**EXERCISE BRIEF**
All lines of the entries with "puntos" in them must be listed.

**THE RECORDS**
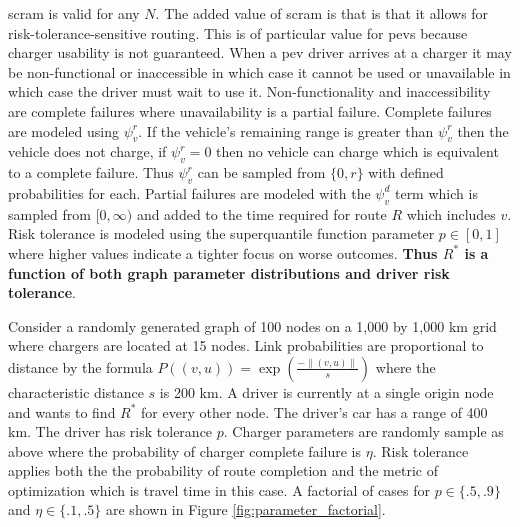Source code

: \documentclass[12pt]{article}
\begin{document}
\gls{scram} is valid for any $N$. The added value of \gls{scram} is that is that it allows for risk-tolerance-sensitive routing. This is of particular value for \glspl{pev} because charger usability is not guaranteed. When a \gls{pev} driver arrives at a charger it may be non-functional or inaccessible in which case it cannot be used or unavailable in which case the driver must wait to use it. Non-functionality and inaccessibility are complete failures where unavailability is a partial failure. Complete failures are modeled using $\psi_v^r$. If the vehicle's remaining range is greater than $\psi_v^r$ then the vehicle does not charge, if $\psi_v^r = 0$ then no vehicle can charge which is equivalent to a complete failure. Thus $\psi_v^r$ can be sampled from $\{0, r\}$ with defined probabilities for each. Partial failures are modeled with the $\psi_v^d$ term which is sampled from $[0, \infty)$ and added to the time required for route $R$ which includes $v$. Risk tolerance is modeled using the superquantile function parameter $p \in [0, 1]$ where higher values indicate a tighter focus on worse outcomes. \textbf{Thus $R^*$ is a function of both graph parameter distributions and driver risk tolerance}.

Consider a randomly generated graph of 100 nodes on a 1,000 by 1,000 km grid where chargers are located at 15 nodes. Link probabilities are proportional to distance by the formula $P((v, u)) = \exp(\frac{-\rVert(v, u)\rVert}{s})$ where the characteristic distance $s$ is 200 km. A driver is currently at a single origin node and wants to find $R^*$ for every other node. The driver's car has a range of 400 km. The driver has risk tolerance $p$. Charger parameters are randomly sample as above where the probability of charger complete failure is $\eta$. Risk tolerance applies both the the probability of route completion and the metric of optimization which is travel time in this case. A factorial of cases for $p \in \{.5, .9\}$ and $\eta \in \{.1, .5\}$ are shown in Figure \ref{fig:parameter_factorial}.
\end{document}
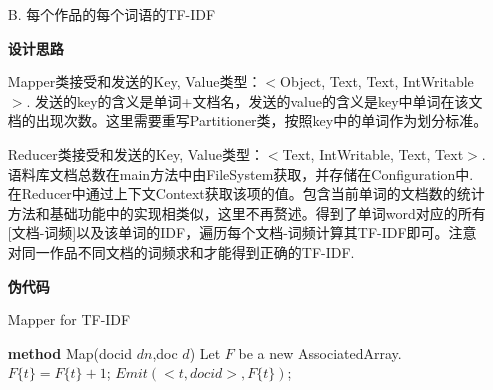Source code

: \documentclass[a4paper,UTF8]{article}
\theoremstyle{definition}
\begin{document}
\begin{CJK}{UTF8}{gkai}
\begin{enumerate}
\begin{algorithm}[htb]
\begin{algorithmic}[1]
\end{algorithmic}
\end{algorithm}
	\item[B.] 每个作品的每个词语的TF-IDF
	\par 
	\par \textbf{设计思路}
	\par Mapper类接受和发送的Key, Value类型：$<$Object, Text, Text, IntWritable$>$. 发送的key的含义是单词+文档名，发送的value的含义是key中单词在该文档的出现次数。这里需要重写Partitioner类，按照key中的单词作为划分标准。
	\par Reducer类接受和发送的Key, Value类型：$<$Text, IntWritable, Text, Text$>$. 语料库文档总数在main方法中由FileSystem获取，并存储在Configuration中. 在Reducer中通过上下文Context获取该项的值。包含当前单词的文档数的统计方法和基础功能中的实现相类似，这里不再赘述。得到了单词word对应的所有[文档-词频]以及该单词的IDF，遍历每个文档-词频计算其TF-IDF即可。注意对同一作品不同文档的词频求和才能得到正确的TF-IDF.
	\par \textbf{伪代码}

\begin{algorithm}[htb]
\caption{Mapper for TF-IDF}
\label{alg:Framwork}
\begin{algorithmic}[1] %
	 \STATE \textbf{method} Map(docid $dn$,doc $d$)
    \STATE Let $F$ be a new AssociatedArray.
	 	\STATE $F\{t\} = F\{t\} + 1$;
	 \ENDFOR
	 	\STATE $Emit(<t, docid>, F\{t\})$;
	 \ENDFOR
	 \RETURN
\end{algorithmic}
\end{algorithm}


\end{enumerate}
\end{CJK}
\end{document}
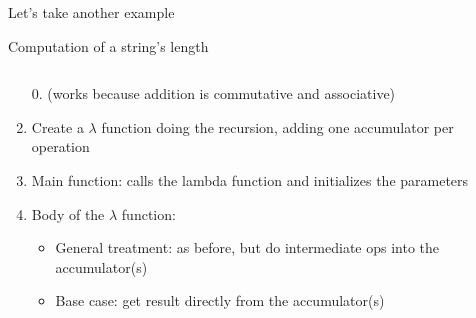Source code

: \begin{frame}{Let's take another example}
  \begin{block}{Computation of a string's length}\medskip
    \begin{columns}
      \begin{column}{.48\linewidth}
      \end{column}

      \begin{column}{.48\linewidth}
      \end{column}
    \end{columns}
  \end{block}

  \begin{enumerate}
  \item[0.] (works because addition is commutative and associative)
  \item Create a $\lambda$ function doing the recursion, adding one accumulator
    per operation
  \item<2-> Main function: calls the lambda function and initializes the parameters
  \item<3-> Body of the $\lambda$ function:
    \begin{itemize}
    \item General treatment: as before, but do intermediate ops into the accumulator(s)
    \item<4-> Base case: get result directly from the accumulator(s)
    \end{itemize}
  \end{enumerate}
\end{frame}
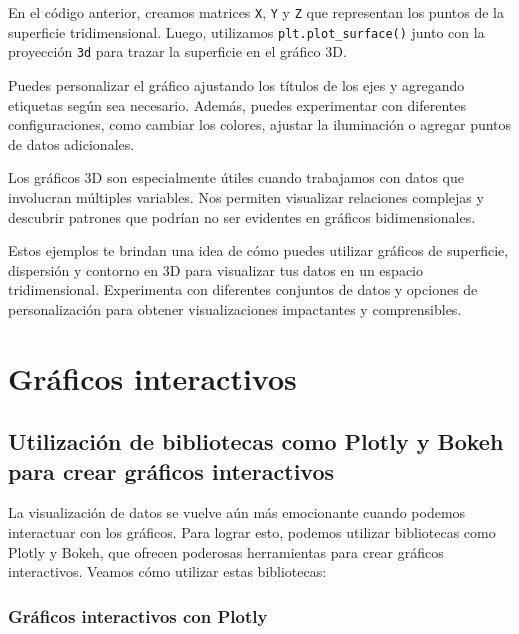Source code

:\documentclass[
  a4paper,
]{article}
\begin{document}
En el código anterior, creamos matrices \texttt{X}, \texttt{Y} y
\texttt{Z} que representan los puntos de la superficie tridimensional.
Luego, utilizamos \texttt{plt.plot\_surface()} junto con la proyección
\texttt{\textquotesingle{}3d\textquotesingle{}} para trazar la
superficie en el gráfico 3D.

Puedes personalizar el gráfico ajustando los títulos de los ejes y
agregando etiquetas según sea necesario. Además, puedes experimentar con
diferentes configuraciones, como cambiar los colores, ajustar la
iluminación o agregar puntos de datos adicionales.

Los gráficos 3D son especialmente útiles cuando trabajamos con datos que
involucran múltiples variables. Nos permiten visualizar relaciones
complejas y descubrir patrones que podrían no ser evidentes en gráficos
bidimensionales.

Estos ejemplos te brindan una idea de cómo puedes utilizar gráficos de
superficie, dispersión y contorno en 3D para visualizar tus datos en un
espacio tridimensional. Experimenta con diferentes conjuntos de datos y
opciones de personalización para obtener visualizaciones impactantes y
comprensibles.

\hypertarget{gruxe1ficos-interactivos}{%
\section{Gráficos interactivos}\label{gruxe1ficos-interactivos}}

\hypertarget{utilizaciuxf3n-de-bibliotecas-como-plotly-y-bokeh-para-crear-gruxe1ficos-interactivos}{%
\subsection{Utilización de bibliotecas como Plotly y Bokeh para crear
gráficos
interactivos}\label{utilizaciuxf3n-de-bibliotecas-como-plotly-y-bokeh-para-crear-gruxe1ficos-interactivos}}

La visualización de datos se vuelve aún más emocionante cuando podemos
interactuar con los gráficos. Para lograr esto, podemos utilizar
bibliotecas como Plotly y Bokeh, que ofrecen poderosas herramientas para
crear gráficos interactivos. Veamos cómo utilizar estas bibliotecas:

\hypertarget{gruxe1ficos-interactivos-con-plotly}{%
\subsubsection{Gráficos interactivos con
Plotly}\label{gruxe1ficos-interactivos-con-plotly}}
\end{document}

**EXERCISE SOLUTION**
\texttt{Z} que representan los puntos de la superficie tridimensional.
iluminación o agregar puntos de datos adicionales.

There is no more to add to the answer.